Skyler felt a sharp, jagged pang in her chest. She had been watching him for two years. She had been the shadow that protected him, the one who sent the note to keep him safe from Arm. And yet, he looked at her and saw... nothing. He didn't even recognize the "Superior Shadow" in her eyes. It hurt more than any of the Matriarch's threats.
"What happened?" Skyler asked softly, sitting at the very edge of the bench, trying to draw him out. "Was it the President? People say he's... difficult. You can tell me, Mild. I'm a good listener."

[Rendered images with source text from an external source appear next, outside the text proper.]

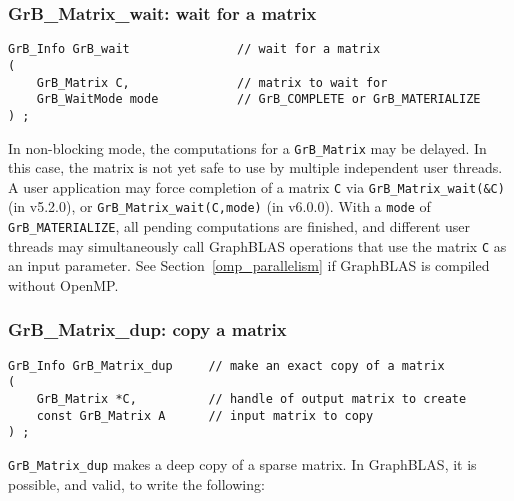 \documentclass[12pt]{article}
\begin{document}
\subsubsection{{\sf GrB\_Matrix\_wait:} wait for a matrix}
\label{matrix_wait}

\begin{mdframed}[userdefinedwidth=6in]
{\footnotesize
\begin{verbatim}
GrB_Info GrB_wait               // wait for a matrix
(
    GrB_Matrix C,               // matrix to wait for
    GrB_WaitMode mode           // GrB_COMPLETE or GrB_MATERIALIZE
) ;
\end{verbatim}
}\end{mdframed}

In non-blocking mode, the computations for a \verb'GrB_Matrix' may be delayed.
In this case, the matrix is not yet safe to use by multiple independent user
threads.  A user application may force completion of a matrix \verb'C' via
\verb'GrB_Matrix_wait(&C)' (in v5.2.0), or
\verb'GrB_Matrix_wait(C,mode)' (in v6.0.0).
With a \verb'mode' of \verb'GrB_MATERIALIZE',
all pending computations are finished, and different user threads may
simultaneously call GraphBLAS operations that use the matrix \verb'C' as an
input parameter.
See Section~\ref{omp_parallelism}
if GraphBLAS is compiled without OpenMP.

\newpage
\subsubsection{{\sf GrB\_Matrix\_dup:}          copy a matrix}
\label{matrix_dup}

\begin{mdframed}[userdefinedwidth=6in]
{\footnotesize
\begin{verbatim}
GrB_Info GrB_Matrix_dup     // make an exact copy of a matrix
(
    GrB_Matrix *C,          // handle of output matrix to create
    const GrB_Matrix A      // input matrix to copy
) ;
\end{verbatim} } \end{mdframed}

\verb'GrB_Matrix_dup' makes a deep copy of a sparse matrix.
In GraphBLAS, it is possible, and valid, to write the following:
\end{document}
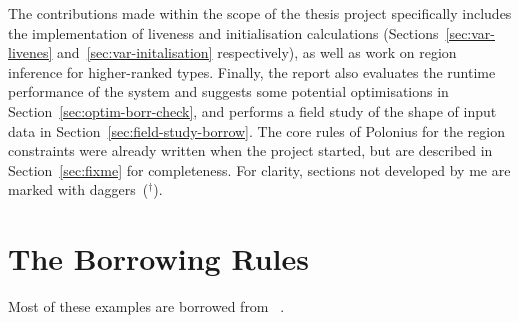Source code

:\documentclass[11pt,a4paper,twoside,openany]{report}
\newcommand{\notmine}[0] {$^\dagger$}
\begin{document}
The contributions made within the scope of the thesis project specifically
includes the implementation of liveness and initialisation calculations
(Sections~\ref{sec:var-livenes} and~\ref{sec:var-initalisation} respectively),
as well as work on region inference for higher-ranked types. Finally, the report
also evaluates the runtime performance of the system and suggests some potential
optimisations in Section~\ref{sec:optim-borr-check}, and performs a field study
of the shape of input data in Section~\ref{sec:field-study-borrow}. The core
rules of Polonius for the region constraints were already written when the
project started, but are described in Section~\ref{sec:fixme} for completeness.
For clarity, sections not developed by me are marked with daggers~(\notmine{}).

\section{The Borrowing Rules}\label{sec:borrowing-rules}
Most of these examples are borrowed from
\citeauthor{weiss_oxide:_2019}~\cite{weiss_oxide:_2019}.
\end{document}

Mild let out a long, exhausted sigh. He stood up, clutching his bag to his chest. He didn't feel like talking; he felt like fading away.
"It doesn't matter anymore," Mild said, his voice flat and hollow. "It'll all be over soon. I'm leaving St. Jude's forever. I won't have to deal with the Presidents, or the Matriarchs, or the 'Masterpieces' ever again. I'm going somewhere I can be invisible."
He began to walk away, his pace quickening as he headed toward the gates.
Skyler stood by the bench, clutching the damp handkerchief in her fist. Her shy expression dissolved, replaced by a terrifying, cold focus.
"You think you're leaving?" she whispered to the empty air, her voice no longer shy, but resonant with the power of her father's hidden office. "You think you can just walk out of the frame?"
She pulled out her phone and dialed a secure number. "He's trying to run. Block the transit lines. And tell Madam Vora to hold off on the termination papers. He isn't going anywhere until I say so."